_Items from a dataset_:
══════

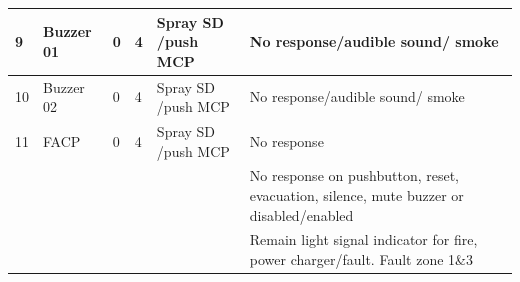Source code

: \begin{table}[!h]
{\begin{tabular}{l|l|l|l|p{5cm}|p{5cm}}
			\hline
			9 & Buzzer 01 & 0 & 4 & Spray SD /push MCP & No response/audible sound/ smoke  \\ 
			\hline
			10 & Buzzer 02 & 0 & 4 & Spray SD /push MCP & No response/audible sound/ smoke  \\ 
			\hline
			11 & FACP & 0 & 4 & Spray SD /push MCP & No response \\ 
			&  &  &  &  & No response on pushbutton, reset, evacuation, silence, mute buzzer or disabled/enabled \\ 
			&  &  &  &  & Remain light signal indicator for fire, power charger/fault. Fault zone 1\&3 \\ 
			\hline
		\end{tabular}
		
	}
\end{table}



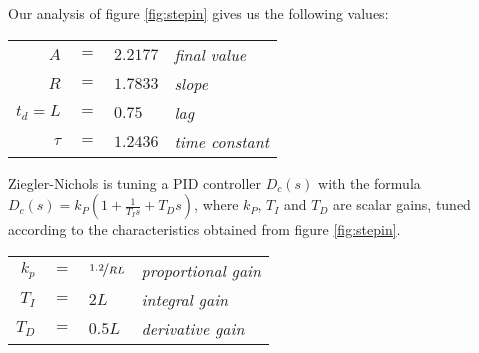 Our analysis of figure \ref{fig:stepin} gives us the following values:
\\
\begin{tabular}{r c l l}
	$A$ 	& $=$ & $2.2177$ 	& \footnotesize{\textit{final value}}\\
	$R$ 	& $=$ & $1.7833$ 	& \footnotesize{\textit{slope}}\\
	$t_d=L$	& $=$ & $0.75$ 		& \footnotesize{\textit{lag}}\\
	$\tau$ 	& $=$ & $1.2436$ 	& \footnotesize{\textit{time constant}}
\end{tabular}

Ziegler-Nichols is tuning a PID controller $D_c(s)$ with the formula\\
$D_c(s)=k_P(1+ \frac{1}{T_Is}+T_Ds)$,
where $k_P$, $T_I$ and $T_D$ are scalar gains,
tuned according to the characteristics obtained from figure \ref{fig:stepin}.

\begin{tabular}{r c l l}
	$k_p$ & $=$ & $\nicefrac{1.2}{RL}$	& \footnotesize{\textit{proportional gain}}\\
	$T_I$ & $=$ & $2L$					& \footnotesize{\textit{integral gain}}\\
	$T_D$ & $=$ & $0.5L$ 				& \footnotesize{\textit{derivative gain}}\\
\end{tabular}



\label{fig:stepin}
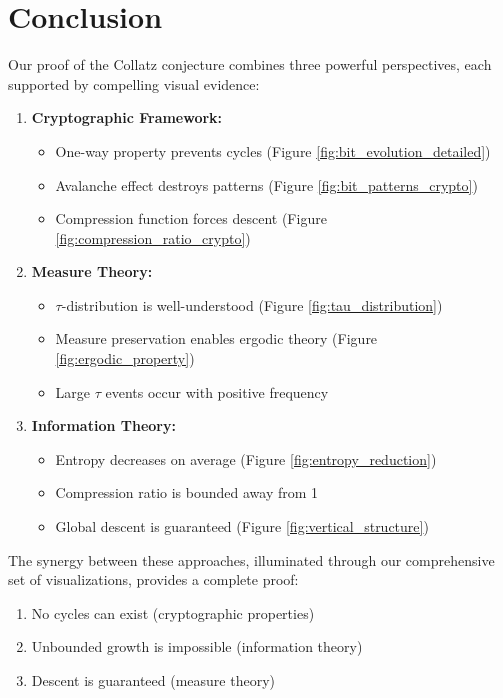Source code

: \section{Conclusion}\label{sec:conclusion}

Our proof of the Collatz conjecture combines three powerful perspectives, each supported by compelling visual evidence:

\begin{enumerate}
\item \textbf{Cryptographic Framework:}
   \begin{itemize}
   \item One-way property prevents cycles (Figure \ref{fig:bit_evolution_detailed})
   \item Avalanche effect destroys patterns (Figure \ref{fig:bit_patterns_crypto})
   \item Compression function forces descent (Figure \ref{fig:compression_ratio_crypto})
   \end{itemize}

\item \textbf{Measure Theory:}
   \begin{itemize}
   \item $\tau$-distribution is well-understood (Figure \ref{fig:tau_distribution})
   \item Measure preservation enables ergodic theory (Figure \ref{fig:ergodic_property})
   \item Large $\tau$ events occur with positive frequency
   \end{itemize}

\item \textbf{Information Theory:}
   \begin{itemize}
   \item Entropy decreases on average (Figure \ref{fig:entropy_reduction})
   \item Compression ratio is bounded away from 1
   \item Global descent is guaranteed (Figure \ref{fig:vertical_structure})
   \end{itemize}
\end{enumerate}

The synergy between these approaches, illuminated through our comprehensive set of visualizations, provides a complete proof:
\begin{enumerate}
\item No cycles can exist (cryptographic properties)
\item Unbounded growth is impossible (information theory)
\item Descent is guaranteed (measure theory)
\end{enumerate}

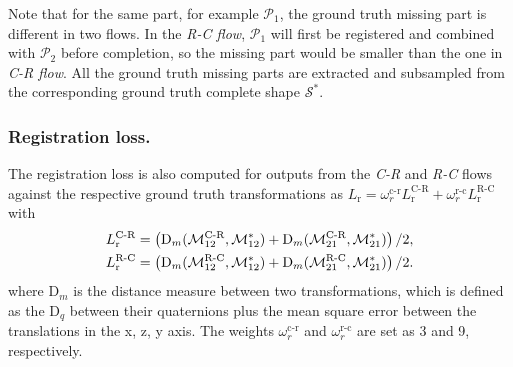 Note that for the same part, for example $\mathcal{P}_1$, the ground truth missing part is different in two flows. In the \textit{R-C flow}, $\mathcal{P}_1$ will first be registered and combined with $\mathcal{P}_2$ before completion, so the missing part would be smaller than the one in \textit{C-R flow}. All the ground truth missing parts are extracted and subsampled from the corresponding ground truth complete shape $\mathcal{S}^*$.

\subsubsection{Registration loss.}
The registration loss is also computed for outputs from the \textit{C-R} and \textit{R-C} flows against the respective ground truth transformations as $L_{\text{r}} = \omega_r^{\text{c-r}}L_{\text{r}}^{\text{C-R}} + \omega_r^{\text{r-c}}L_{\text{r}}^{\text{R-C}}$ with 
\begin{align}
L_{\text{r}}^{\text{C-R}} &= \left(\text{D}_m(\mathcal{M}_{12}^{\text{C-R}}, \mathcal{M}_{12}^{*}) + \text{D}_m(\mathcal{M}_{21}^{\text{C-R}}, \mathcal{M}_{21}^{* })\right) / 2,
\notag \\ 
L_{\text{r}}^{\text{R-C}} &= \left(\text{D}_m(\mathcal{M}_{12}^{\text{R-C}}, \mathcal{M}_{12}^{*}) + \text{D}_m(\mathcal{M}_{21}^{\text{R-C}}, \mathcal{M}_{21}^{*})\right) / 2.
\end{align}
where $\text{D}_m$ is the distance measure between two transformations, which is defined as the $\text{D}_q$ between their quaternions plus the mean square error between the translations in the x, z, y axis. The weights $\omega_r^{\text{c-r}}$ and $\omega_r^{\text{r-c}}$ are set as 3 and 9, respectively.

══════

_WHAT IS EXPECTED_: Restate the entries word for word, though any image they contain should not appear.

_ANSWER TO THE EXERCISE_:
Source code

: \begin{table}[!h]
{\begin{tabular}{l|l|l|l|p{5cm}|p{5cm}}
			\hline
			9 & Buzzer 01 & 0 & 4 & Spray SD /push MCP & No response/audible sound/ smoke  \\ 
			\hline
			10 & Buzzer 02 & 0 & 4 & Spray SD /push MCP & No response/audible sound/ smoke  \\ 
			\hline
			11 & FACP & 0 & 4 & Spray SD /push MCP & No response \\ 
			&  &  &  &  & No response on pushbutton, reset, evacuation, silence, mute buzzer or disabled/enabled \\ 
			&  &  &  &  & Remain light signal indicator for fire, power charger/fault. Fault zone 1\&3 \\ 
			\hline
		\end{tabular}
		
	}
\end{table}



 Our analysis of figure \ref{fig:stepin} gives us the following values:
\\
\begin{tabular}{r c l l}
	$A$ 	& $=$ & $2.2177$ 	& \footnotesize{\textit{final value}}\\
	$R$ 	& $=$ & $1.7833$ 	& \footnotesize{\textit{slope}}\\
	$t_d=L$	& $=$ & $0.75$ 		& \footnotesize{\textit{lag}}\\
	$\tau$ 	& $=$ & $1.2436$ 	& \footnotesize{\textit{time constant}}
\end{tabular}

Ziegler-Nichols is tuning a PID controller $D_c(s)$ with the formula\\
$D_c(s)=k_P(1+ \frac{1}{T_Is}+T_Ds)$,
where $k_P$, $T_I$ and $T_D$ are scalar gains,
tuned according to the characteristics obtained from figure \ref{fig:stepin}.

\begin{tabular}{r c l l}
	$k_p$ & $=$ & $\nicefrac{1.2}{RL}$	& \footnotesize{\textit{proportional gain}}\\
	$T_I$ & $=$ & $2L$					& \footnotesize{\textit{integral gain}}\\
	$T_D$ & $=$ & $0.5L$ 				& \footnotesize{\textit{derivative gain}}\\
\end{tabular}



\label{fig:stepin}
Source code

: \section{Conclusion}\label{sec:conclusion}

Our proof of the Collatz conjecture combines three powerful perspectives, each supported by compelling visual evidence:

\begin{enumerate}
\item \textbf{Cryptographic Framework:}
   \begin{itemize}
   \item One-way property prevents cycles (Figure \ref{fig:bit_evolution_detailed})
   \item Avalanche effect destroys patterns (Figure \ref{fig:bit_patterns_crypto})
   \item Compression function forces descent (Figure \ref{fig:compression_ratio_crypto})
   \end{itemize}

\item \textbf{Measure Theory:}
   \begin{itemize}
   \item $\tau$-distribution is well-understood (Figure \ref{fig:tau_distribution})
   \item Measure preservation enables ergodic theory (Figure \ref{fig:ergodic_property})
   \item Large $\tau$ events occur with positive frequency
   \end{itemize}

\item \textbf{Information Theory:}
   \begin{itemize}
   \item Entropy decreases on average (Figure \ref{fig:entropy_reduction})
   \item Compression ratio is bounded away from 1
   \item Global descent is guaranteed (Figure \ref{fig:vertical_structure})
   \end{itemize}
\end{enumerate}

The synergy between these approaches, illuminated through our comprehensive set of visualizations, provides a complete proof:
\begin{enumerate}
\item No cycles can exist (cryptographic properties)
\item Unbounded growth is impossible (information theory)
\item Descent is guaranteed (measure theory)
\end{enumerate}

 Note that for the same part, for example $\mathcal{P}_1$, the ground truth missing part is different in two flows. In the \textit{R-C flow}, $\mathcal{P}_1$ will first be registered and combined with $\mathcal{P}_2$ before completion, so the missing part would be smaller than the one in \textit{C-R flow}. All the ground truth missing parts are extracted and subsampled from the corresponding ground truth complete shape $\mathcal{S}^*$.

\subsubsection{Registration loss.}
The registration loss is also computed for outputs from the \textit{C-R} and \textit{R-C} flows against the respective ground truth transformations as $L_{\text{r}} = \omega_r^{\text{c-r}}L_{\text{r}}^{\text{C-R}} + \omega_r^{\text{r-c}}L_{\text{r}}^{\text{R-C}}$ with 
\begin{align}
L_{\text{r}}^{\text{C-R}} &= \left(\text{D}_m(\mathcal{M}_{12}^{\text{C-R}}, \mathcal{M}_{12}^{*}) + \text{D}_m(\mathcal{M}_{21}^{\text{C-R}}, \mathcal{M}_{21}^{* })\right) / 2,
\notag \\ 
L_{\text{r}}^{\text{R-C}} &= \left(\text{D}_m(\mathcal{M}_{12}^{\text{R-C}}, \mathcal{M}_{12}^{*}) + \text{D}_m(\mathcal{M}_{21}^{\text{R-C}}, \mathcal{M}_{21}^{*})\right) / 2.
\end{align}
where $\text{D}_m$ is the distance measure between two transformations, which is defined as the $\text{D}_q$ between their quaternions plus the mean square error between the translations in the x, z, y axis. The weights $\omega_r^{\text{c-r}}$ and $\omega_r^{\text{r-c}}$ are set as 3 and 9, respectively.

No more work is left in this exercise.